++++ DATA ++++

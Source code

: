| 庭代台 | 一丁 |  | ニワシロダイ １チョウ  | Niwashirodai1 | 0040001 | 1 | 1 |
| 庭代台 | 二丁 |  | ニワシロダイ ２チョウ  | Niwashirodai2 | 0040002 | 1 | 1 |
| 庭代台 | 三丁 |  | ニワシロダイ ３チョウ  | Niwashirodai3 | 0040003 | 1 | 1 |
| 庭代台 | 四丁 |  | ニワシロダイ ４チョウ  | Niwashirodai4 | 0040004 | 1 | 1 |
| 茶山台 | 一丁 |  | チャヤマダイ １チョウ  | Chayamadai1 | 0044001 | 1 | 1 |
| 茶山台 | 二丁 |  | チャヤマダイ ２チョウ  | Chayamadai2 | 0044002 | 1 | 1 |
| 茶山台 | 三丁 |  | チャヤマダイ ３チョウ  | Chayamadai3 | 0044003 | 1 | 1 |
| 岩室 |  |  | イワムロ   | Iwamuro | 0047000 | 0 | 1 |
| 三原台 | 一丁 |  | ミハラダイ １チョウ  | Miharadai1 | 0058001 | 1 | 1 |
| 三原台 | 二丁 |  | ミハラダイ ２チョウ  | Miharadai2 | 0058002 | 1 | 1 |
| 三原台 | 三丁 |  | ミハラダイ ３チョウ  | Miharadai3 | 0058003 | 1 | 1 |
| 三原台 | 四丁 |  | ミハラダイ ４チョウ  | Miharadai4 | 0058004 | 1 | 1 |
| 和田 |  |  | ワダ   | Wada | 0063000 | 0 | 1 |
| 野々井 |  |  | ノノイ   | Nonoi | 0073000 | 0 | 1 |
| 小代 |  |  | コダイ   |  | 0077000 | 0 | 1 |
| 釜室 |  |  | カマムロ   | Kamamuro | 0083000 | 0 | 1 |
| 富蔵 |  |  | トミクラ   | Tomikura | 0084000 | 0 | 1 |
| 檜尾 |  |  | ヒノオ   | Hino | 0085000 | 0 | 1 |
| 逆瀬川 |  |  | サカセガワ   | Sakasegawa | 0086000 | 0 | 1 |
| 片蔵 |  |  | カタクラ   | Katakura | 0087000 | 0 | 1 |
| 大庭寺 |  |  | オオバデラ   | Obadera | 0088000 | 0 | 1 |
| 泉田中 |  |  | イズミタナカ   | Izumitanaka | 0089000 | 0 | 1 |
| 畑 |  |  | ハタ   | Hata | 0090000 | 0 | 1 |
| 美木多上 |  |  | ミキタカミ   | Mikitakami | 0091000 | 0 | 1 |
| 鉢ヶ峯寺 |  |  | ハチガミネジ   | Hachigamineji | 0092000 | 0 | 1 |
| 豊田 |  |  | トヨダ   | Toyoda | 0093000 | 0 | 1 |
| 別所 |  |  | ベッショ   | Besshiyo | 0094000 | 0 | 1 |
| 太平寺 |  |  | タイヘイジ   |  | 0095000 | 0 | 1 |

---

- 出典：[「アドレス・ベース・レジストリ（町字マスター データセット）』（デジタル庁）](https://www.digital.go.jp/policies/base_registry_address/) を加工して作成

++++

### TASK TO COMPLETE
Every line above with the word "チャヤマダイ" is to be copied out.

### RESPONSE
| 茶山台 | 一丁 |  | チャヤマダイ １チョウ  | Chayamadai1 | 0044001 | 1 | 1 |
| 茶山台 | 二丁 |  | チャヤマダイ ２チョウ  | Chayamadai2 | 0044002 | 1 | 1 |
| 茶山台 | 三丁 |  | チャヤマダイ ３チョウ  | Chayamadai3 | 0044003 | 1 | 1 |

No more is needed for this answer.